El Foro Económico Mundial de Davos 2026 ha confirmado lo que muchos observamos: el neoliberalismo enfrenta una crisis profunda. Analistas del Financial Times lo llaman "desorientado", con presiones para marginar temas sociales y un viraje hacia un mundo más fragmentado. Esto no sorprende. Un sistema que prioriza mercados sobre equidad y democracia inevitablemente muestra sus fisuras.
Lo que intriga es cómo este colapso recuerda patrones históricos de paradigmas económicos que se desmoronan. Hemos visto épocas de integración global seguidas de rupturas, con élites aferrándose a lo viejo mientras emergen ideas desde los bordes. Hoy, la escala global acelera todo, como si el mundo entero estuviera en un punto de inflexión.
En Davos, líderes como Donald Trump buscan silenciar debates sobre justicia social, y Javier Milei exalta el libre mercado con pasión inquebrantable. Es la defensa instintiva de quienes prosperan en el statu quo: negar el problema, rechazar opciones nuevas y apostar más por lo fallido. Pero ¿y si esto solo acelera el cambio?
El mundo ya se mueve en esa dirección. Tensiones comerciales, deudas soberanas abrumadoras y el resurgir de la extrema derecha no son coincidencias. Revelan un modelo que vendió prosperidad para todos y entregó desigualdad extrema. El multilateralismo liberal posguerra fría da paso a algo distinto, quizás más adaptado a realidades locales.
Aquí entra el soberanismo social, un concepto que exploro en mis escritos sobre alternativas económicas. No se trata de nacionalismo cerrado, sino de estados que reclaman poder para resguardar a su gente de shocks globales y corporaciones sin fronteras. Es una respuesta práctica a años de políticas que pusieron finanzas por encima de personas, conectando con temas de soberanía y dignidad que discuto en el libro.
En mi experiencia, las organizaciones en crisis pasan por negación, resistencia y, al fin, adaptación. Davos 2026 parece atascado en la resistencia: admite fallos pero propone parches al mismo sistema culpable. Me pregunto si esto no será contraproducente a largo plazo.
El contraste con América Latina ilustra el punto. Mientras Milei defiende el libre mercado en el foro, otros líderes regionales prueban enfoques que enfatizan control nacional sobre recursos clave y protección social. Desde la periferia global, donde el neoliberalismo golpeó más duro, surgen estas visiones.

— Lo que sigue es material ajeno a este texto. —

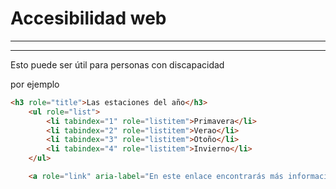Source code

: # Accesibilidad web
***

***
Esto puede ser útil para personas con discapacidad

por ejemplo
```html
<h3 role="title">Las estaciones del año</h3>
    <ul role="list">
        <li tabindex="1" role="listitem">Primavera</li>
        <li tabindex="2" role="listitem">Verao</li>
        <li tabindex="3" role="listitem">Otoño</li>
        <li tabindex="4" role="listitem">Invierno</li>
    </ul>

    <a role="link" aria-label="En este enlace encontrarás más información sobre las estaciones del año" href="#" target="blank">Más información...</a>
```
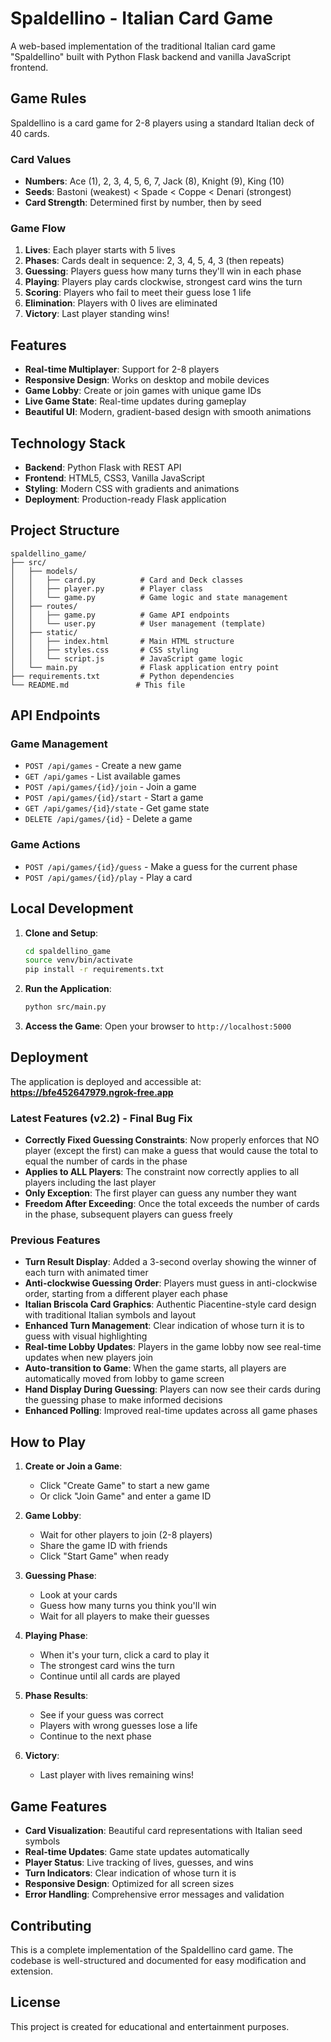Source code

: # Spaldellino - Italian Card Game

A web-based implementation of the traditional Italian card game "Spaldellino" built with Python Flask backend and vanilla JavaScript frontend.

## Game Rules

Spaldellino is a card game for 2-8 players using a standard Italian deck of 40 cards.

### Card Values
- **Numbers**: Ace (1), 2, 3, 4, 5, 6, 7, Jack (8), Knight (9), King (10)
- **Seeds**: Bastoni (weakest) < Spade < Coppe < Denari (strongest)
- **Card Strength**: Determined first by number, then by seed

### Game Flow
1. **Lives**: Each player starts with 5 lives
2. **Phases**: Cards dealt in sequence: 2, 3, 4, 5, 4, 3 (then repeats)
3. **Guessing**: Players guess how many turns they'll win in each phase
4. **Playing**: Players play cards clockwise, strongest card wins the turn
5. **Scoring**: Players who fail to meet their guess lose 1 life
6. **Elimination**: Players with 0 lives are eliminated
7. **Victory**: Last player standing wins!

## Features

- **Real-time Multiplayer**: Support for 2-8 players
- **Responsive Design**: Works on desktop and mobile devices
- **Game Lobby**: Create or join games with unique game IDs
- **Live Game State**: Real-time updates during gameplay
- **Beautiful UI**: Modern, gradient-based design with smooth animations

## Technology Stack

- **Backend**: Python Flask with REST API
- **Frontend**: HTML5, CSS3, Vanilla JavaScript
- **Styling**: Modern CSS with gradients and animations
- **Deployment**: Production-ready Flask application

## Project Structure

```
spaldellino_game/
├── src/
│   ├── models/
│   │   ├── card.py          # Card and Deck classes
│   │   ├── player.py        # Player class
│   │   └── game.py          # Game logic and state management
│   ├── routes/
│   │   ├── game.py          # Game API endpoints
│   │   └── user.py          # User management (template)
│   ├── static/
│   │   ├── index.html       # Main HTML structure
│   │   ├── styles.css       # CSS styling
│   │   └── script.js        # JavaScript game logic
│   └── main.py              # Flask application entry point
├── requirements.txt         # Python dependencies
└── README.md               # This file
```

## API Endpoints

### Game Management
- `POST /api/games` - Create a new game
- `GET /api/games` - List available games
- `POST /api/games/{id}/join` - Join a game
- `POST /api/games/{id}/start` - Start a game
- `GET /api/games/{id}/state` - Get game state
- `DELETE /api/games/{id}` - Delete a game

### Game Actions
- `POST /api/games/{id}/guess` - Make a guess for the current phase
- `POST /api/games/{id}/play` - Play a card

## Local Development

1. **Clone and Setup**:
   ```bash
   cd spaldellino_game
   source venv/bin/activate
   pip install -r requirements.txt
   ```

2. **Run the Application**:
   ```bash
   python src/main.py
   ```

3. **Access the Game**:
   Open your browser to `http://localhost:5000`

## Deployment

The application is deployed and accessible at:
**https://bfe452647979.ngrok-free.app**

### Latest Features (v2.2) - Final Bug Fix
- **Correctly Fixed Guessing Constraints**: Now properly enforces that NO player (except the first) can make a guess that would cause the total to equal the number of cards in the phase
- **Applies to ALL Players**: The constraint now correctly applies to all players including the last player
- **Only Exception**: The first player can guess any number they want
- **Freedom After Exceeding**: Once the total exceeds the number of cards in the phase, subsequent players can guess freely

### Previous Features
- **Turn Result Display**: Added a 3-second overlay showing the winner of each turn with animated timer
- **Anti-clockwise Guessing Order**: Players must guess in anti-clockwise order, starting from a different player each phase
- **Italian Briscola Card Graphics**: Authentic Piacentine-style card design with traditional Italian symbols and layout
- **Enhanced Turn Management**: Clear indication of whose turn it is to guess with visual highlighting
- **Real-time Lobby Updates**: Players in the game lobby now see real-time updates when new players join
- **Auto-transition to Game**: When the game starts, all players are automatically moved from lobby to game screen
- **Hand Display During Guessing**: Players can now see their cards during the guessing phase to make informed decisions
- **Enhanced Polling**: Improved real-time updates across all game phases

## How to Play

1. **Create or Join a Game**:
   - Click "Create Game" to start a new game
   - Or click "Join Game" and enter a game ID

2. **Game Lobby**:
   - Wait for other players to join (2-8 players)
   - Share the game ID with friends
   - Click "Start Game" when ready

3. **Guessing Phase**:
   - Look at your cards
   - Guess how many turns you think you'll win
   - Wait for all players to make their guesses

4. **Playing Phase**:
   - When it's your turn, click a card to play it
   - The strongest card wins the turn
   - Continue until all cards are played

5. **Phase Results**:
   - See if your guess was correct
   - Players with wrong guesses lose a life
   - Continue to the next phase

6. **Victory**:
   - Last player with lives remaining wins!

## Game Features

- **Card Visualization**: Beautiful card representations with Italian seed symbols
- **Real-time Updates**: Game state updates automatically
- **Player Status**: Live tracking of lives, guesses, and wins
- **Turn Indicators**: Clear indication of whose turn it is
- **Responsive Design**: Optimized for all screen sizes
- **Error Handling**: Comprehensive error messages and validation

## Contributing

This is a complete implementation of the Spaldellino card game. The codebase is well-structured and documented for easy modification and extension.

## License

This project is created for educational and entertainment purposes.

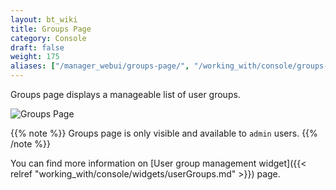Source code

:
 ```yaml
---
layout: bt_wiki
title: Groups Page
category: Console
draft: false
weight: 175
aliases: ["/manager_webui/groups-page/", "/working_with/console/groups-page/"]
---
```


Groups page displays a manageable list of user groups.

![Groups Page]( /images/ui/pages/groups-page.png )

{{% note %}}
Groups page is only visible and available to `admin` users.
{{% /note %}}

You can find more information on [User group management widget]({{< relref "working_with/console/widgets/userGroups.md" >}}) page.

Pienso en cómo, en contextos como México, estas dinámicas se ven de cerca, recordando lecciones de independencia económica pasadas.
Los arqueólogos nos muestran que las civilizaciones se erosionan poco a poco: instituciones pierden fe, élites se alejan de la vida real, y nuevos poderes brotan. Estamos en eso ahora, pasando del multilateralismo liberal a formas fragmentadas pero atentas al bien común. Una digresión breve: recordemos el fin de imperios romanos o coloniales; no fue caos total, sino espacio para innovaciones locales que perduraron.
Esta fragmentación podría no ser desorden puro. Podría fomentar diversidad, pruebas de modelos variados y respuestas a necesidades específicas. El mundo unipolar fue excepción histórica; la multipolaridad, con sus complejidades, es más común. Lo interesante es cómo esto invita a experimentar sin recetas universales.
El reto es navegar esta transición evitando nacionalismos tóxicos o guerras arancelarias que dañen a todos. El soberanismo social sugiere un camino: estados sólidos socialmente, pero abiertos a la cooperación. Proteger la dignidad sin aislarse. Todavía no tengo claro cómo se resolverán todas las tensiones, pero reconozco la complejidad; esto es más matizado de lo que parece.
Las declaraciones de Davos 2026 lo dejan claro: el cambio es inevitable, cuestionando el neoliberalismo por soberanías con foco social. No promete paraíso, pero abre puertas a pruebas que valoren el bienestar humano sobre finanzas desbocadas. Es chance para sistemas más justos, aprendiendo de errores pasados y éxitos alternativos. Escribo porque creo en explorar estas opciones, invitando a reflexionar sobre qué podría funcionar mejor.
Las piedras no mienten, pero los historiadores a veces sí.